L'intérêt du roman est moins sociologique, que psychologique, et il se trouve beaucoup dans la narrativité. Tout le récit se déroule dans un immeuble cossu d'un beau quartier de São Paulo. Rosa est propriétaire de plusieurs appartements : le sien, celui du secrétaire à l'étage inférieur, celui de sa fille à l'étage supérieur, celui de la psychanalyste, un étage plus haut. La fortune vient de l'héritage de tante Ana la Richarde qui possédait un stock de fazendas et d'immeubles. L'écriture de l'auteure est remarquablement basée sur les souvenirs, la remémoration par Rosa de son passé professionnel et familial. L'alcool, le whisky que Diù et Cordélia ont parfois essayé de mettre sous clef, permet de bouleverser les chronologies, même quand Rosa essaie d'enregistrer des souvenirs d'enfance, de jeunesse, de jeune femme. Mieux, on peut considérer que l'essentiel est dans le regard du chat — comme la chute du roman — et dans son monologue intérieur (Rahul ne parle pas : ce n'est pas un conte merveilleux !) voire dans ses hallucinations.
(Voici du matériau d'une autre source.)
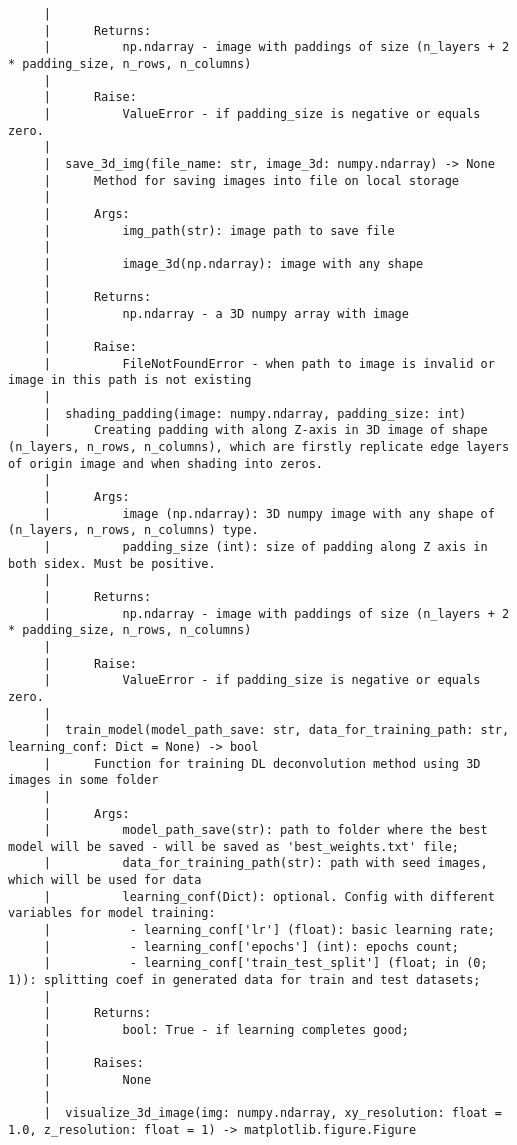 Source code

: \begin{lstlisting}
     |      
     |      Returns:
     |          np.ndarray - image with paddings of size (n_layers + 2 * padding_size, n_rows, n_columns)
     |      
     |      Raise:
     |          ValueError - if padding_size is negative or equals zero.
     |  
     |  save_3d_img(file_name: str, image_3d: numpy.ndarray) -> None
     |      Method for saving images into file on local storage
     |      
     |      Args:
     |          img_path(str): image path to save file
     |      
     |          image_3d(np.ndarray): image with any shape
     |      
     |      Returns:
     |          np.ndarray - a 3D numpy array with image
     |      
     |      Raise:
     |          FileNotFoundError - when path to image is invalid or image in this path is not existing
     |  
     |  shading_padding(image: numpy.ndarray, padding_size: int)
     |      Creating padding with along Z-axis in 3D image of shape (n_layers, n_rows, n_columns), which are firstly replicate edge layers of origin image and when shading into zeros.
     |      
     |      Args:
     |          image (np.ndarray): 3D numpy image with any shape of (n_layers, n_rows, n_columns) type.
     |          padding_size (int): size of padding along Z axis in both sidex. Must be positive.
     |      
     |      Returns:
     |          np.ndarray - image with paddings of size (n_layers + 2 * padding_size, n_rows, n_columns)
     |      
     |      Raise:
     |          ValueError - if padding_size is negative or equals zero.
     |  
     |  train_model(model_path_save: str, data_for_training_path: str, learning_conf: Dict = None) -> bool
     |      Function for training DL deconvolution method using 3D images in some folder
     |      
     |      Args:
     |          model_path_save(str): path to folder where the best model will be saved - will be saved as 'best_weights.txt' file;
     |          data_for_training_path(str): path with seed images, which will be used for data
     |          learning_conf(Dict): optional. Config with different variables for model training:
     |           - learning_conf['lr'] (float): basic learning rate;
     |           - learning_conf['epochs'] (int): epochs count;
     |           - learning_conf['train_test_split'] (float; in (0; 1)): splitting coef in generated data for train and test datasets;
     |      
     |      Returns:
     |          bool: True - if learning completes good;
     |      
     |      Raises:
     |          None
     |  
     |  visualize_3d_image(img: numpy.ndarray, xy_resolution: float = 1.0, z_resolution: float = 1) -> matplotlib.figure.Figure

\end{lstlisting}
Pauvre minet : Rosa l'enferme dans la salle de bain pendant les longues heures qu'elle passe dans sa baignoire ou devant ses miroirs, à se parfumer, se maquiller, s'admirer, à se souvenir. À rêver aussi sur l'hypothétique reprise de sa carrière.
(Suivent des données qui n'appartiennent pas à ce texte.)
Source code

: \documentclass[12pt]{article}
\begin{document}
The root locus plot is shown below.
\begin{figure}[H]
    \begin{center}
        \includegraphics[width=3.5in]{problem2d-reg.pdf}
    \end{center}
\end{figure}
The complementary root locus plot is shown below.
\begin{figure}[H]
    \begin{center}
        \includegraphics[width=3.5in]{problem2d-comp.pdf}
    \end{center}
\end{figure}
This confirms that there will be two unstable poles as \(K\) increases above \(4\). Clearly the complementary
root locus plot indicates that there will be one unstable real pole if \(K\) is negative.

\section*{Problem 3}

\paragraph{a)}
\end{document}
L'argent ne fait pas le bonheur — telle est la morale de l'histoire — c'est aussi vrai pour Rosa que pour son analyste. Ananta n'a pas touché à son compte bancaire avant de disparaître (enlevée ? arrêtée par la police politique ?). Elle passe des soirées à écouter le retour du mystérieux locataire du dernier étage. Sa vie privée de célibataire semble vide. Dans son appartement, il y a un tableau très représentatif de ce vide, comme une "heure nue" :

« Elle contempla le tableau d'Edward Hopper, Nighthawks, [cf. couverture de cette édition], là en face d'elle, stupéfaite de découvrir que jamais ce tableau n'avait eu autant de signification que ce soir-là. Le café banal, impeccable à l'angle d'une rue vide de New-York, le café presque vide (seulement trois personnes au comptoir) avec le garçon en uniforme blanc-bleuté en train de laver quelque chose, des tasses ? sous le robinet. La longue rangée de tabourets autour du comptoir, le tout vu du dehors à travers la longue vitrine de verre. Le silence sans une mouche. Le verre sans une poussière.»
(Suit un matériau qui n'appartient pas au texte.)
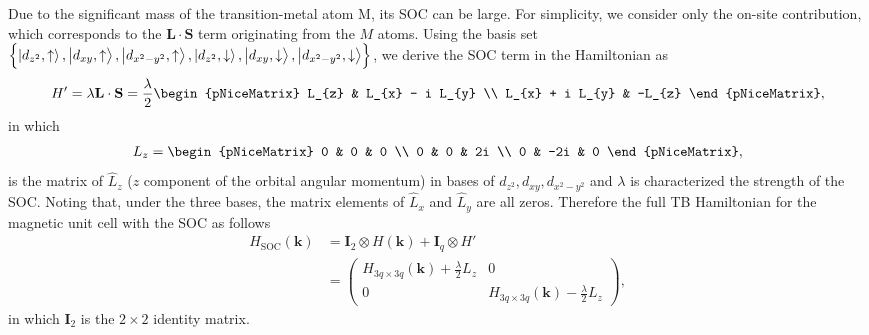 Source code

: \documentclass{report}
\newcommand{\f}[2]{\dfrac{#1}{#2}}
\begin{document}
Due to the significant mass of the transition-metal atom M, its \ac{SOC} can be large. For simplicity, we consider only the on-site contribution, which corresponds to the $\mathbf{L \cdot S}$ term originating from the $M$ atoms. Using the basis set $\left\{\ket{d_{z^{2}},\uparrow},\ket{d_{xy},\uparrow},\ket{d_{x^{2} - y^{2}},\uparrow},\ket{d_{z^{2}},\downarrow},\ket{d_{xy},\downarrow},\ket{d_{x^{2} - y^{2}},\downarrow}\right\}$, we derive the SOC term in the Hamiltonian as
\begin{gather}
	H{'}
	= \lambda \mathbf{L \cdot S}
	= \f{\lambda}{2}
	\begin{pNiceMatrix}
		L_{z}           & L_{x} - i L_{y} \\
		L_{x} + i L_{y} & -L_{z}
	\end{pNiceMatrix},
\end{gather}
in which
\begin{gather}
	L_{z}
	=
	\begin{pNiceMatrix}
		0 & 0   & 0  \\
		0 & 0   & 2i \\
		0 & -2i & 0
	\end{pNiceMatrix},
\end{gather}
is the matrix of $\hat{L}_{z}$ ($z$ component of the orbital angular momentum) in bases of $d_{z^{2}},d_{xy},d_{x^{2} - y^{2}}$ and $\lambda$ is characterized the strength of the \ac{SOC}. Noting that, under the three bases, the matrix elements of $\hat{L}_{x}$ and $\hat{L}_{y}$ are all zeros. Therefore the full \ac{TB} Hamiltonian for the magnetic unit cell with the SOC as follows
\begin{equation}
	\begin{aligned}
		H_{\text{SOC}}(\mathbf{k})
		 & = \mathbf{I}_{2} \otimes H(\mathbf{k}) + \mathbf{I}_{q} \otimes H{'} \\
		 & =
		\begin{pmatrix}
			H_{3q \times 3q}(\mathbf{k}) + \frac{\lambda}{2} L_{z} & 0                                                      \\
			0                                                      & H_{3q \times 3q}(\mathbf{k}) - \frac{\lambda}{2} L_{z}
		\end{pmatrix},
	\end{aligned}
\end{equation}
in which $\mathbf{I}_{2}$ is the $2\times 2$ identity matrix.
\end{document}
• On peut trouver quelques similitudes avec un autre roman de l'auteure, « Les Pensionnaires », même milieu aisé de la société pauliste, même importance des monologues intérieurs, même insistance sur le culte de soi et des apparences (ici chez Rosa et Cordélia et  dans "Les Pensionnaires" chez Maminette et  Lorena). Dans les deux cas, l'écrivain utilise le contexte du régime dictatorial, mais sans en faire un roman engagé. On retiendra aussi une fin ouverte vers de multiples possibles : Rosa remontera-t-elle sur les planches ? Ananta sera-t-elle retrouvée vivante ? Cordélia trouvera-t-elle le grand amour ? Qui caressera Rahul demain ?

Lygia FAGUNDES TELLES
L'Heure Nue

Traduit par Maryvonne Lapouge-Pettorelli
Alinea, 1991, 263 pages. (As Horas Nuas, 1989)
(Alinea n'existe plus ; le Serpent à Plumes a réédité ce roman en 2000, dans la collection de poche "motifs".)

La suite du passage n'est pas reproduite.